Many of these are at increased risk of more serious COVID-19 infection. Although few transplant patients have died from it, they have probably been particularly assiduous about self-isolation. Long-term haemodialysis patients have fared less well, with very sad figures reported from some local units. However patients on haemodialysis are on average older, more likely to be frail, have a high rate of other conditions apart from kidney disease, and most have to travel to a dialysis unit three times a week for treatment, raising the risk of exposure to the virus. Many patients with less severe kidney disease are at intermediate risk.

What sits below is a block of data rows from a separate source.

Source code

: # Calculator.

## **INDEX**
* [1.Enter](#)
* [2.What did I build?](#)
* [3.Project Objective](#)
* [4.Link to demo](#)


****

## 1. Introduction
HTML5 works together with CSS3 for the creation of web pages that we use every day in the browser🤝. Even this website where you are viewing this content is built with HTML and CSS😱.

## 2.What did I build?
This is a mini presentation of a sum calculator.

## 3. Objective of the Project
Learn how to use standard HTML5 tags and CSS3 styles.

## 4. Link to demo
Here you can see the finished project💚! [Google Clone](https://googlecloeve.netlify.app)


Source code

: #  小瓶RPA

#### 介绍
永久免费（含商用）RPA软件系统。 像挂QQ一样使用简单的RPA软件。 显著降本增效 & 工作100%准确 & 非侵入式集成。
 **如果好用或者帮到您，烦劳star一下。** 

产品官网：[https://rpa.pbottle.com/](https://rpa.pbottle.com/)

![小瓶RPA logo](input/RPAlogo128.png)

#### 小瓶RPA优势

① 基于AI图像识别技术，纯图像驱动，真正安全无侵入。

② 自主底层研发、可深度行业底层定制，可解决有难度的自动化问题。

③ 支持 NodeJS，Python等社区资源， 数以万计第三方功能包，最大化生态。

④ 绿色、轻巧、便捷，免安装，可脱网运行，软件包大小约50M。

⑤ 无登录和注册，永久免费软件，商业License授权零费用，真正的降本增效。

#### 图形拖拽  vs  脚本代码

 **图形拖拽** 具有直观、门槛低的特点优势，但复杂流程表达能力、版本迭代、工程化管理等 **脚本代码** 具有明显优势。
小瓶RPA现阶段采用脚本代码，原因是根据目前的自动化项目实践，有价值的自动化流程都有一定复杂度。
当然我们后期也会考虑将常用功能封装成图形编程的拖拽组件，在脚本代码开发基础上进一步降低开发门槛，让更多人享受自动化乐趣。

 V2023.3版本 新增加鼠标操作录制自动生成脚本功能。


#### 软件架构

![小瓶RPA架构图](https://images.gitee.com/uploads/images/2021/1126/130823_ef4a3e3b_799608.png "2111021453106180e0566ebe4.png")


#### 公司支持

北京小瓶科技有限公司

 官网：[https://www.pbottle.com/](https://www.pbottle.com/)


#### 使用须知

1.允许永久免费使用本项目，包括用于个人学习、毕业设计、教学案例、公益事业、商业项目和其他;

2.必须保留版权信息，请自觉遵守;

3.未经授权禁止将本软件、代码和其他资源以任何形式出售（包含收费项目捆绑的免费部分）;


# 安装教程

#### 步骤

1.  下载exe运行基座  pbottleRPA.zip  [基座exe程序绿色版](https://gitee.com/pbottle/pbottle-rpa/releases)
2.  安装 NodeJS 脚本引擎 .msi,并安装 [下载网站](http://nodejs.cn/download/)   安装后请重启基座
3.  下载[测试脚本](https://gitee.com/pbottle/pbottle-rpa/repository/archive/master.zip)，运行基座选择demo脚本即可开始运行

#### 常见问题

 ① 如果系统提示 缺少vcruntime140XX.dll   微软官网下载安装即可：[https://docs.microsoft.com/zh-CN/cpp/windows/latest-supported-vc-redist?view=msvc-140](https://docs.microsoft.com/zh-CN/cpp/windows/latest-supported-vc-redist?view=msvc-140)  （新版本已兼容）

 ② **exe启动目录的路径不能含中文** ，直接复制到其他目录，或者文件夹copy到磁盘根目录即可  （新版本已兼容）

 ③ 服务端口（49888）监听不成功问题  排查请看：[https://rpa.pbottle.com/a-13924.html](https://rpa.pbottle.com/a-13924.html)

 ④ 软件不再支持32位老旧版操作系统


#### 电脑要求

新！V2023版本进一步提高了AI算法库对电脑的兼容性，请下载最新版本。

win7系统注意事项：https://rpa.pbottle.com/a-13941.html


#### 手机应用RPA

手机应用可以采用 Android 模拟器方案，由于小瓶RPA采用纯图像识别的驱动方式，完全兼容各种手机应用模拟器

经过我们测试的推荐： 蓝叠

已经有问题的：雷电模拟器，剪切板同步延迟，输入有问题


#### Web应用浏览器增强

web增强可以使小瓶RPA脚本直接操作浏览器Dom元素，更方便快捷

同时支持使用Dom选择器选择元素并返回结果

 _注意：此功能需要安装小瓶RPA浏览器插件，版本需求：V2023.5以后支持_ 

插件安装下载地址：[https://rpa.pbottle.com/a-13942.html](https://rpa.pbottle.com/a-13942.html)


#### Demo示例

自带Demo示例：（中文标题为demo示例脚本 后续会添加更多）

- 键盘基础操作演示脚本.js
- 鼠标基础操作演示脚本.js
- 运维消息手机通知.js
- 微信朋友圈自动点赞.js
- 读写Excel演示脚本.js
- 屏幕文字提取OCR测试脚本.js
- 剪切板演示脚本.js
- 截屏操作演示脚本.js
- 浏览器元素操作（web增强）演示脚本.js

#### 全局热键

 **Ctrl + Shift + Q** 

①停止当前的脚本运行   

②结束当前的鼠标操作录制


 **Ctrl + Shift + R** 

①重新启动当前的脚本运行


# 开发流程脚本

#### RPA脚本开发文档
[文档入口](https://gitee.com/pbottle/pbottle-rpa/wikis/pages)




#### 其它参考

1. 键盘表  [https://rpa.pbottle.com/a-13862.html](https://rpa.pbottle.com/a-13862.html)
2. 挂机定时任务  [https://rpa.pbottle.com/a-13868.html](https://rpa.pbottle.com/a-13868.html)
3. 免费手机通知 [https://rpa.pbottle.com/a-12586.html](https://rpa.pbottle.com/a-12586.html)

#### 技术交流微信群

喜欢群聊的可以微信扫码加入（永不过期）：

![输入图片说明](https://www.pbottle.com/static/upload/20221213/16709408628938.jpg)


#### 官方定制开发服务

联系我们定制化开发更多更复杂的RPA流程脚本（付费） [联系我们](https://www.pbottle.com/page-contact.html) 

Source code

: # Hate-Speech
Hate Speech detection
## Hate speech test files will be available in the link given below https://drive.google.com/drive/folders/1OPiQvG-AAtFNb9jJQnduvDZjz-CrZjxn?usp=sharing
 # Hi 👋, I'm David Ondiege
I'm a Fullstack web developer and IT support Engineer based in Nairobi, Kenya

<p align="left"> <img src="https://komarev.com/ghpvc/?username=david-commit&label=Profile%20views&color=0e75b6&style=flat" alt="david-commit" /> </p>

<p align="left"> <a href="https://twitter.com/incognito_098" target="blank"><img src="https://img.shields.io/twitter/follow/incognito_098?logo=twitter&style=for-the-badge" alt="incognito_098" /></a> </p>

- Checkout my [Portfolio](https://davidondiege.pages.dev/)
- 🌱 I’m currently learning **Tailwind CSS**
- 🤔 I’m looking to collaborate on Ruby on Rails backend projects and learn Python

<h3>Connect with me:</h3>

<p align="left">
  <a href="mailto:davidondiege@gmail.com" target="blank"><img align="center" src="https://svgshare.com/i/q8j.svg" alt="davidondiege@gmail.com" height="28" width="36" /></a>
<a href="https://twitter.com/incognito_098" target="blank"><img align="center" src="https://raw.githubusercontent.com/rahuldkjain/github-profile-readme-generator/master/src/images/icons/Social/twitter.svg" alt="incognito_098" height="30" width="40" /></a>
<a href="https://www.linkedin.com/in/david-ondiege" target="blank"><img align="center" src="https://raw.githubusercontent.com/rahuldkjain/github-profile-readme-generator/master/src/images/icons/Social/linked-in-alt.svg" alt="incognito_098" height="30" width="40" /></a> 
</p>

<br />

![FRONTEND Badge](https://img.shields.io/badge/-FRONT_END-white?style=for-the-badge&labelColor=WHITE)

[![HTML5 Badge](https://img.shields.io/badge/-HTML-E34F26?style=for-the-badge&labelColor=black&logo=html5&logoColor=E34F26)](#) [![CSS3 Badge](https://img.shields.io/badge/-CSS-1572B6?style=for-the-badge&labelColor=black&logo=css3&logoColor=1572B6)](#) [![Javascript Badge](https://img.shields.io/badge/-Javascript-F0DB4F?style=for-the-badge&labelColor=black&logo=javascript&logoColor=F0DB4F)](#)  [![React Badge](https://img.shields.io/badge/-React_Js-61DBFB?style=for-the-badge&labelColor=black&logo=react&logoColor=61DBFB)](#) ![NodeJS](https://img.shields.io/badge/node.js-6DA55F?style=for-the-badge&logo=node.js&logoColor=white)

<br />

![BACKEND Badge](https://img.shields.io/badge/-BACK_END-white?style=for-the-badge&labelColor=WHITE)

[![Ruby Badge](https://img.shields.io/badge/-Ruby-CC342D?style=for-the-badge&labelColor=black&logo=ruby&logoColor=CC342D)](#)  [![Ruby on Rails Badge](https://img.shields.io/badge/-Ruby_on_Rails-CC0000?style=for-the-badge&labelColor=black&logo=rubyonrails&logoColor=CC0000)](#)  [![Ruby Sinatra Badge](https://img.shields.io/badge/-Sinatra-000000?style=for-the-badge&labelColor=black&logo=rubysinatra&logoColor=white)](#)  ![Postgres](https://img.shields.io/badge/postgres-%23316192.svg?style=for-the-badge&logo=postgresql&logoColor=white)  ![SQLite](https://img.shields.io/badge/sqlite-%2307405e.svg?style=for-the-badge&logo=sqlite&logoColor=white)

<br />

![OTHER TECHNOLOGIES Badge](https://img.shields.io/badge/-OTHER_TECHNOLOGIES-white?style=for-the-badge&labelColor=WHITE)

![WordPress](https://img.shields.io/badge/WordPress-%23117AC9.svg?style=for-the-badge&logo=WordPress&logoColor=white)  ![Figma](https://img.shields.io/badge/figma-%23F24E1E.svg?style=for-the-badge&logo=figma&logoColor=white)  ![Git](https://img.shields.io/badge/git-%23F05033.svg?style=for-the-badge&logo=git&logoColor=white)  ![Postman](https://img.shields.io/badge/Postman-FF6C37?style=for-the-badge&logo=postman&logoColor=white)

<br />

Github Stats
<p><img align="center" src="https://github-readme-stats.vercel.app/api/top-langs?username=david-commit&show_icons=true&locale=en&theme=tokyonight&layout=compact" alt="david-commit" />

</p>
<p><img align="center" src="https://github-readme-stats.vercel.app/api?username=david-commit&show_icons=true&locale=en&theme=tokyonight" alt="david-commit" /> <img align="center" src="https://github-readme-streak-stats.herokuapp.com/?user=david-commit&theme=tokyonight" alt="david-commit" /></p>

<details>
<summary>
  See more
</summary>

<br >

Renal patients are generally a very realistic group. Many older or sicker patients were clear that they didn’t want intensive treatment if they got COVID-19.

Working during the peak

Early on, everything was unfamiliar, uncertain, and scary. There were strong suspicions that protective equipment was inadequate, but even with it, staff were afraid both of catching the infection themselves, and of taking it back to their families. These fears lessened with time, and many found that working reduced their anxiety. The diversion of work, but in particular a strong feeling of camaraderie, with all healthcare professions working together with common purpose, were powerful factors. There has been a strong feeling that the NHS is the right system to rise to the challenge.

Teaching

It is a story for another place of how medical schools switched so quickly to remote teaching for early years students, and made efforts to return to workplace teaching as soon as possible for the later years, and to maintain authentic and robust assessments. This has required an enormous effort too.

What next

Academic and research colleagues, and surgeons whose work had stopped, who stepped up to prop up medical services during the acute crisis, will need to go back. Clinical services need to return to doing their routine tasks efficiently in new, distanced and protected ways of working. These are not built into the system at the moment – every encounter and virtual encounter takes much longer. This is a huge challenge if we are to prevent a long slow wave of illness and mortality from reduced recognition and care of other diseases.

Lasting benefits?

Will there be lasting benefits from some of the things that have been rapidly implemented for the crisis? We must hope so. Much more use of electronic media to communicate with patients and with each other. Rapid routes to mounting important research studies. Remote ways to manage consultations.

Continuity of care

Remote consultations can reduce attendances, but take as long or longer for staff, and don’t work nearly as well if you don’t know the patient. Consistency of practitioner looks expensive to managers, but longitudinal studies suggest the opposite, and patients with chronic conditions consistently rate ‘seeing a practitioner who knows you’ amongst their highest priorities.

Discussing individual risks and compromises with patients has been an important element of the pandemic – most conducted by phone and messaging. That’s much harder if you don’t know the person you’re talking to. Let’s be optimistic about how all this will go.

Authorship

Written for a medical school alumni journal in June 2020, posted here November 2025.